F. Scott Fitzgerald Overview
born: 1896
died: 1940
Beaver coats, hooch, Roadsters, flappers, the Charleston, and hot jazz -- all these ingredients blended in the punch bowl that was the Roaring Twenties, the era in which F. Scott Fitzgerald and his wife Zelda were the crown prince and princess... [more]
Beaver coats, hooch, Roadsters, flappers, the Charleston, and hot jazz -- all these ingredients blended in the punch bowl that was the Roaring Twenties, the era in which F. Scott Fitzgerald and his wife Zelda were the crown prince and princess of the fast set. The author had gained wealth, excitement, however: Zelda, the aristocratic and flamboyant Southern belle whom he would pursue with an almost chivalric fervor.
The popular success of "This Side of Paradise" made the couple a centerpiece of '20s social life. They embarked on an endless round of drinking parties and high living, helped along financially by a second novel, "The Beautiful and the Damned" (1922). Following the trail of other wealthy Americans, they landed on the coast of the Riviera, where their close friends Gerald and Sara Murphy played host to the likes of Hemingway, Picasso, Cole Porter, and Stravinsky. In this elite milieu, Fitzgerald reflected on the materialism and the caste system that undercut the ideals of the American Dream.
"The Great Gatsby" (1925), his exposé of Jazz Age decadence and contender for the title of The Great American Novel, is a love story, a tragedy, and a morality play all in one. Nick Carraway, a sympathetic Midwestern lost soul, serves as narrator and guide through New York society: the Long Island enclave of East Egg where old money and privilege reside; West Egg, where newly minted millionaires like Jay Gatsby build their flashy mansions and throw fabulous parties; and the Valley of Ashes (otherwise known as Queens), where the rest of the world lives.

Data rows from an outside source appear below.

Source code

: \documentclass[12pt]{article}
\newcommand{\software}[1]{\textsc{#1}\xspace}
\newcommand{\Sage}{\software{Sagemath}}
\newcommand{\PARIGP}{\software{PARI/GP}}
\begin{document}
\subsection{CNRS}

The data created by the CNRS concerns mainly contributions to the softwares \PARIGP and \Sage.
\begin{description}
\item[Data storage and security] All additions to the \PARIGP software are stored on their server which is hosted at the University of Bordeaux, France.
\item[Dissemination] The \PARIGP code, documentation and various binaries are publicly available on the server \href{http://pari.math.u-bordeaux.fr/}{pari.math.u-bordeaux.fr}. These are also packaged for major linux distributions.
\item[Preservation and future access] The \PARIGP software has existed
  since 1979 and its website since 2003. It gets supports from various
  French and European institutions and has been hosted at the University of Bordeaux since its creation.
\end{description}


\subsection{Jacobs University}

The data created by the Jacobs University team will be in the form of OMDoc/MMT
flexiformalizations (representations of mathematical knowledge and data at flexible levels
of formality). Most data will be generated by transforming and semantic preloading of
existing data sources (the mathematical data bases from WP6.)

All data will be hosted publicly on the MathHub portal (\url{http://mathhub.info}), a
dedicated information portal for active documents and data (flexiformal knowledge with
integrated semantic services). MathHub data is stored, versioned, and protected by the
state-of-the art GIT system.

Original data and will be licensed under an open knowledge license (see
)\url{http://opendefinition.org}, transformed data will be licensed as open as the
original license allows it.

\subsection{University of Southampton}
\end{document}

Gatsby is the epitome of the self-made man, the poster boy for the American Way. Everything he has grasped for and accumulated, every effort to raise himself from obscurity, has been for the sake of winning Daisy -- his boyhood love, his ideal of glowing innocence, his paradise lost. She belongs to the to social circle of East Egg.
As this impossible love plays out, glossy appearances are stripped away: Daisy's husband is a brute, conducting an affair with a desperate lower-class woman; Daisy is the original material girl, trapped in her own elitist prison; and Gatsby has sold his soul to the mob in order to recreate himself. The clash of desires -- for money, for status, for purity -- leads to a violent conclusion, and onlookers, from the disillusioned Nick to the now-defunct god whose eyes stare impassively out of a billboard advertisement, are helpless to intervene.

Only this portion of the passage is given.